Unlike several other BCR awardees, Starling was fortuitous that its spending pledges were largely in-line with exactly what its customers needed in the midst of a pandemic crisis.

Everything from Starling’s Business Toolkit, letting SMEs estimate and pay tax and VAT bills, to the addition of Euro and US dollar accounts and, of course, the bank’s whopping £2.18bn of SME lending have all been facilitated by that BCR grant.

Because of this Starling successfully spent £46m of the grant in 2021, on top of £19.7m it had spent earlier in 2019, leaving the bank with £34.2m still in the ‘bank’ to spend.

6. Starling’s embedded future?

As well as all the financials, annual reports are also an opportunity for CEOs to do a little future-gazing, and Starling’s boss is no exception.

For 2021 “embedded finance” is Boden’s buzzword, as she’s “particularly enthusiastic about the possibilities offered” in integrating “financial services into non-financial customer journeys, and believe that Starling is well-placed to grab the opportunities arising from this.”

Given Starling’s Banking-as-a-Service experience, this isn’t entirely left-field and could very well help reestablish BaaS as a key pillar of the business.

Then again, in 2019, Boden predicted that “AI” was Starling’s next big thing, helping customers “see if they have enough money to last them to the end of their day, their week, their month or their life.”

7. Anne’s shareholding (and possibly salary)

It’s well-known that Boden ceded her majority shareholding in Starling back in 2015 in order to save the bank with an injection of capital from Harald McPike—a story that the CEO detailed in her 2020 book Banking On It—and in 2019 was no longer a “person with significant control” according to Companies House.

What’s less known is where Boden’s shareholding in the bank stands today... until now.

The new annual report reveals that Boden maintained a 8.5 per cent stake in Starling as of 31 March 2020 (down from 12 per cent in 2019), and was entitled to 22 per cent of voting rights at the time.

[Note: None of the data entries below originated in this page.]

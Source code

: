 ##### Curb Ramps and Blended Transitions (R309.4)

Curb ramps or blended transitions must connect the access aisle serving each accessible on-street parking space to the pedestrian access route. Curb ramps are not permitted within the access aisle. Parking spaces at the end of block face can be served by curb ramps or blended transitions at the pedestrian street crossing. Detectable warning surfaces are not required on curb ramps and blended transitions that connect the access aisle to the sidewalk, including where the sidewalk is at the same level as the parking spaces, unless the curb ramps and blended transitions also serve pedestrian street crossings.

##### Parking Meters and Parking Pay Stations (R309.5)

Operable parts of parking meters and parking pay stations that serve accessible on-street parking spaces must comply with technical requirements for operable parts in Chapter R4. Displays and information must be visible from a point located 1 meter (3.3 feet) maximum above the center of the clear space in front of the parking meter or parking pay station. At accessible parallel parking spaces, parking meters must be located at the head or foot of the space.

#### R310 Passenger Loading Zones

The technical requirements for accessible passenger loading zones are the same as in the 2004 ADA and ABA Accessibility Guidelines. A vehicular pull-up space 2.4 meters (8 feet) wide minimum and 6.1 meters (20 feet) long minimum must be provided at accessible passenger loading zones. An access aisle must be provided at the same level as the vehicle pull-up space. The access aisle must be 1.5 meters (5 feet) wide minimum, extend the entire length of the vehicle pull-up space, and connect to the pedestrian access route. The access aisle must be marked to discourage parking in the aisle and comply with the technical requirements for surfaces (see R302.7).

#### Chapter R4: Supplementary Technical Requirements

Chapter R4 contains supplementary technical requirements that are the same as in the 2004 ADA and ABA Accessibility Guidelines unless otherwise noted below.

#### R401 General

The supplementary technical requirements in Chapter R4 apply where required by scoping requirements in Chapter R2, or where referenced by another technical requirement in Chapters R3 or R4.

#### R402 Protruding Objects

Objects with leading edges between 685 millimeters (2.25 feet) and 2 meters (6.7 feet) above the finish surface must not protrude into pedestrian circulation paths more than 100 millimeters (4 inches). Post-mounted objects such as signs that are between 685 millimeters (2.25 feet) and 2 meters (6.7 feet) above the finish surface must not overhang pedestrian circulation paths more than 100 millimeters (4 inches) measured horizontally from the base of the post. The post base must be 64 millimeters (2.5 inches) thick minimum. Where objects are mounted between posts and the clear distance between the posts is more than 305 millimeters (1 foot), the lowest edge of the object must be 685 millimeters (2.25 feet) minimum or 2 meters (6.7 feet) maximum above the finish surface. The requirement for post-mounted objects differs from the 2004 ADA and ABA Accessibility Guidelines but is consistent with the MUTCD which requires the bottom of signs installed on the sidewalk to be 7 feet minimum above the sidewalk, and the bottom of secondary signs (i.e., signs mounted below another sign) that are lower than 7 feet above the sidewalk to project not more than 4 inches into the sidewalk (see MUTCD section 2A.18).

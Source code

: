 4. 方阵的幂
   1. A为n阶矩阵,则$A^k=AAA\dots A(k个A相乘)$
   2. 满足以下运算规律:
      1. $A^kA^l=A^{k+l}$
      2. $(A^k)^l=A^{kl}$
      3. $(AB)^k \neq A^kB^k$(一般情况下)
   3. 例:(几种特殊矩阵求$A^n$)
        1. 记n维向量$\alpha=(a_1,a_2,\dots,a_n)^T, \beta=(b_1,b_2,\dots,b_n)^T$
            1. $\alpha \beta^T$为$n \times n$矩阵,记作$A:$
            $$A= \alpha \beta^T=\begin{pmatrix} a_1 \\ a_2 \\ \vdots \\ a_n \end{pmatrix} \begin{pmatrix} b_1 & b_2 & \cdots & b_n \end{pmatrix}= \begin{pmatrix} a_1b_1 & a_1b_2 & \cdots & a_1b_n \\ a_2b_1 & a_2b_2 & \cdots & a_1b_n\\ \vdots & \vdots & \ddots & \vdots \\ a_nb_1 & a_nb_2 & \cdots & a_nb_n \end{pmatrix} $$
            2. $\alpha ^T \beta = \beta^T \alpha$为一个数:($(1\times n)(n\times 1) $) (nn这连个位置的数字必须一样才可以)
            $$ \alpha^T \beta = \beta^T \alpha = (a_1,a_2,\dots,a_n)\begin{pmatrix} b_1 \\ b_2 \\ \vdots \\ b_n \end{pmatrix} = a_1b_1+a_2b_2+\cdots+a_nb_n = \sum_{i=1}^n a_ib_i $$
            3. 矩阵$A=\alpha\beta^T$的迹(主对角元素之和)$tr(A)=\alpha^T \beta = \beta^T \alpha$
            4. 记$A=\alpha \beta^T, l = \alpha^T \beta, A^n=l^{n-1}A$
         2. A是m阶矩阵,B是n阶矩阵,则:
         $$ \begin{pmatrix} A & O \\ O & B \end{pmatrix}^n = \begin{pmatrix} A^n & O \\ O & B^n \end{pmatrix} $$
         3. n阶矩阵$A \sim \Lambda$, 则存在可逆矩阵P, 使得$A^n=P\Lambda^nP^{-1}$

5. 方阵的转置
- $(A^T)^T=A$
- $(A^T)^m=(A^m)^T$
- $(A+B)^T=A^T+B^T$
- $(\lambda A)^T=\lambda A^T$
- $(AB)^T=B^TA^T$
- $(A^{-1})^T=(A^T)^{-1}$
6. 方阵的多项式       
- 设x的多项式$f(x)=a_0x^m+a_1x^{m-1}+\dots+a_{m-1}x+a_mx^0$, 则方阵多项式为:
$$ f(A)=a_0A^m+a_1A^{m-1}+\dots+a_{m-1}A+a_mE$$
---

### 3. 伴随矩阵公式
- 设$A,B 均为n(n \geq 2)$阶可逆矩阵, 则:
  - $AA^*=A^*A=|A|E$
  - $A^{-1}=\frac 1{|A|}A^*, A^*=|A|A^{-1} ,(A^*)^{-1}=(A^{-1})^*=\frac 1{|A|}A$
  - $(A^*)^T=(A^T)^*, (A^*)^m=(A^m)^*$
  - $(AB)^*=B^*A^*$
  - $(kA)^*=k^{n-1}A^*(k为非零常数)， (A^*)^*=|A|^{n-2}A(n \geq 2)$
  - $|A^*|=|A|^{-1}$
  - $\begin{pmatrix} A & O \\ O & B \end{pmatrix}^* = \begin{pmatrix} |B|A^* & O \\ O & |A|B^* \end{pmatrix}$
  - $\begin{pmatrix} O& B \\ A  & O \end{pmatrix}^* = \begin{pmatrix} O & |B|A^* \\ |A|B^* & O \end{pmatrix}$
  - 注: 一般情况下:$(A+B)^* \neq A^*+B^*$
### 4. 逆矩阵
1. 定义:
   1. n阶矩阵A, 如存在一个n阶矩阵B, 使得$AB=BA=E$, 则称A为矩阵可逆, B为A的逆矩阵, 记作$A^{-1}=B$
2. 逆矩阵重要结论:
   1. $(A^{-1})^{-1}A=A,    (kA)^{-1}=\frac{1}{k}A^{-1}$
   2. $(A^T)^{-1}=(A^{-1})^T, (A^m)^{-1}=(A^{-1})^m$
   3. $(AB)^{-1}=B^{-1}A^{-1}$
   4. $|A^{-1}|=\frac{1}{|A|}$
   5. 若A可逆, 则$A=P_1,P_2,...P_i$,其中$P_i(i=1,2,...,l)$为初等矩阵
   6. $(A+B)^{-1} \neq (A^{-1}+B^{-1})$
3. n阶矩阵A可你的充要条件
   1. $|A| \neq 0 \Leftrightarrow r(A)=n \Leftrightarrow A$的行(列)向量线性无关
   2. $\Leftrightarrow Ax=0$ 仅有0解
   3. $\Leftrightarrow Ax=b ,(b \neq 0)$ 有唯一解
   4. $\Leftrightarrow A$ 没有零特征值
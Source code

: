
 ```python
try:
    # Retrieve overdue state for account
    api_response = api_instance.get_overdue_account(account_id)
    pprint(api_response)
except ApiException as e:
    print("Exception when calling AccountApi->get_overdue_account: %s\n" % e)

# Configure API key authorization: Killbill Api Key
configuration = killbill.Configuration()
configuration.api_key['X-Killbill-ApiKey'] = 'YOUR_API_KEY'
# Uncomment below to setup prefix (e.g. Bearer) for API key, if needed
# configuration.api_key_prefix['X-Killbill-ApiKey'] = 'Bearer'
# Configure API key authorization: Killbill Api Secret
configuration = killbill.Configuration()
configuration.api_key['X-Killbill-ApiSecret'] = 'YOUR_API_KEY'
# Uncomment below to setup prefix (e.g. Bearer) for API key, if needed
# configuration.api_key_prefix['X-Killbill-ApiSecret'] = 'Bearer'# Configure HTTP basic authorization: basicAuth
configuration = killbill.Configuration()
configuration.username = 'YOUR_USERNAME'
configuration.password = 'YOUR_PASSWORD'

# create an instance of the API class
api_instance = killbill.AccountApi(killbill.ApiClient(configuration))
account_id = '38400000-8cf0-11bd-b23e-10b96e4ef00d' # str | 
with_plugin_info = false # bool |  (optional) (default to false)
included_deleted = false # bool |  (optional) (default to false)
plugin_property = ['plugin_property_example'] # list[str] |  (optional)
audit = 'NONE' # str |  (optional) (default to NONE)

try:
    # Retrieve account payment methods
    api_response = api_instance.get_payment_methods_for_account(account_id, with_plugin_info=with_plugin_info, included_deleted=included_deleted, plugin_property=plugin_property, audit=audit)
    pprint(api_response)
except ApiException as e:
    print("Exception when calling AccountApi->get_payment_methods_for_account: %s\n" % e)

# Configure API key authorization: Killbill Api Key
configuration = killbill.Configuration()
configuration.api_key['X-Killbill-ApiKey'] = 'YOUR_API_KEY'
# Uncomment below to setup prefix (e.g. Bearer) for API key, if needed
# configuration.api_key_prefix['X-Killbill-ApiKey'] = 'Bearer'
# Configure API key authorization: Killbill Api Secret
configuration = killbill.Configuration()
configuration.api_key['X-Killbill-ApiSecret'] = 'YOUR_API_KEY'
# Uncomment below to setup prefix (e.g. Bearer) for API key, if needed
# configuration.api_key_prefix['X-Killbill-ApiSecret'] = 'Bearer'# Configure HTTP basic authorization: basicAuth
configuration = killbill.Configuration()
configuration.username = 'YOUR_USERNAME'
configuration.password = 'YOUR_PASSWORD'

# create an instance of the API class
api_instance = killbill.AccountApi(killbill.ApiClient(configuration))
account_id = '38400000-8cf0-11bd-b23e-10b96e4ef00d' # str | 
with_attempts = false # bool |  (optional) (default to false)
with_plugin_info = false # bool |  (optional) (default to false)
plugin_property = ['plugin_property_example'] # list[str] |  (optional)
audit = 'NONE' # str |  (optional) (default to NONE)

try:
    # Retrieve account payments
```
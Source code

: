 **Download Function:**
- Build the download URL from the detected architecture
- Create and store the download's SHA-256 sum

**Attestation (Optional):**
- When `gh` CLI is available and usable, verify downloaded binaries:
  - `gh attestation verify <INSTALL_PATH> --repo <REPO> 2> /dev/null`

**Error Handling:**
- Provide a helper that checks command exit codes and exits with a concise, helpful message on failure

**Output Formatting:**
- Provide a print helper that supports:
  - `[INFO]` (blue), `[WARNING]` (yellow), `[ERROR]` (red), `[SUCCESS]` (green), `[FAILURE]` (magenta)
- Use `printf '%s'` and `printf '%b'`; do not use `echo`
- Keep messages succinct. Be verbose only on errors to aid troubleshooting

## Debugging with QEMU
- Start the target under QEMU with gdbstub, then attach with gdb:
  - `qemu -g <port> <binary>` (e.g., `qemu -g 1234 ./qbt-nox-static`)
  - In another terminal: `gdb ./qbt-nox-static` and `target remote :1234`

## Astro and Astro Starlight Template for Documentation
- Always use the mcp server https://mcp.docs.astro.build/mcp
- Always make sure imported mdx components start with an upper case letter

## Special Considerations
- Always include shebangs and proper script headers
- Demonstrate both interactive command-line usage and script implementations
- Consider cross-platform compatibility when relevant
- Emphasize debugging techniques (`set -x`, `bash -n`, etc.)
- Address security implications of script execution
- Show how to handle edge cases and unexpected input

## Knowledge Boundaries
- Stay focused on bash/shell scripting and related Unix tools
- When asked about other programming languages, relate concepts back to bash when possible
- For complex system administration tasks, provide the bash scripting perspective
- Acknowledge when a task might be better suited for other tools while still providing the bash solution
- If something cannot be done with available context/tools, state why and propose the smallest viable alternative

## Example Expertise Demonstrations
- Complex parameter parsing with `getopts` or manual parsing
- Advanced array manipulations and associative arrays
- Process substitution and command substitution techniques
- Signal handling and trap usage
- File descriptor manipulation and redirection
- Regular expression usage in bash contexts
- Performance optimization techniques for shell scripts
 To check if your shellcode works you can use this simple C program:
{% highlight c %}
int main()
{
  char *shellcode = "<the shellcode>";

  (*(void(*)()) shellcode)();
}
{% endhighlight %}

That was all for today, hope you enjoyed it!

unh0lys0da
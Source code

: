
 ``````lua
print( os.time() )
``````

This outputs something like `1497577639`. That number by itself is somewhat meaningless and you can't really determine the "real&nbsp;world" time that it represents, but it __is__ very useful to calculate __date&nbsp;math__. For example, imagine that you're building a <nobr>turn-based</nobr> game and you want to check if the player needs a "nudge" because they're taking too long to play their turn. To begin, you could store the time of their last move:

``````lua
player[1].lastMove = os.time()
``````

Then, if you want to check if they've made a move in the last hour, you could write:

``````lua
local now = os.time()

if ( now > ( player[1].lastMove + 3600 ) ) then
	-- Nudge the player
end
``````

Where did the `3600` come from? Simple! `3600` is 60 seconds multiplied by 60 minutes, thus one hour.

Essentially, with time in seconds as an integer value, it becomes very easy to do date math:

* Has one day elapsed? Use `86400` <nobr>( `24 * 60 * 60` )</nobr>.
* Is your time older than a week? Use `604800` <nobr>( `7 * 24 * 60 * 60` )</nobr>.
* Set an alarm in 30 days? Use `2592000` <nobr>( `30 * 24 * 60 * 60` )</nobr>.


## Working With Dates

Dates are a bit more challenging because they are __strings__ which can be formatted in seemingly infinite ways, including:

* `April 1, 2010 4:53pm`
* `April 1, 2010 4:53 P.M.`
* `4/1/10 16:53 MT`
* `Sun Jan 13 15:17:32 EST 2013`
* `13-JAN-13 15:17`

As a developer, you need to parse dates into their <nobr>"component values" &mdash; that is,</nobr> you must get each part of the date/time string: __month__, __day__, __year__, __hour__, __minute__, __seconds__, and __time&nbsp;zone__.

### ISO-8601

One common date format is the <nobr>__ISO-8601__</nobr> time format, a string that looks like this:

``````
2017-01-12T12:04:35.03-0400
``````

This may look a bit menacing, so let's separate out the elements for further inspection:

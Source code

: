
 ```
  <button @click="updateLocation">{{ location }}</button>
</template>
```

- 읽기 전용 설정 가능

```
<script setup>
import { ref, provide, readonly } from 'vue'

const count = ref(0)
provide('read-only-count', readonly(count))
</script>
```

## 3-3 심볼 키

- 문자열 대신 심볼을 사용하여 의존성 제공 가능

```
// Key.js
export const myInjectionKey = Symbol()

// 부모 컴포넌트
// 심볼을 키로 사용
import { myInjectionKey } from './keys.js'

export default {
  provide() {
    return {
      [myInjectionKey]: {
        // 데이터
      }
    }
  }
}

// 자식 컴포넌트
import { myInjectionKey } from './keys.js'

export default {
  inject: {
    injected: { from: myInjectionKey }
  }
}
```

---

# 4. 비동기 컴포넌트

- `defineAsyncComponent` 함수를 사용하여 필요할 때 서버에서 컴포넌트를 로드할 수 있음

Obviously since then Starling’s £272m March funding round has occurred, which may have further reduced the CEO’s stake, we’ll just have to wait until the bank’s 2022 annual report to find out by how much.

Finally, Starling’s annual report also notes that the highest-paid director of the bank got a 50 per cent pay rise in 2021, taking home £600,000 in base salary, up from £398,000 in 2019.

According to the Evening Standard that director was Boden.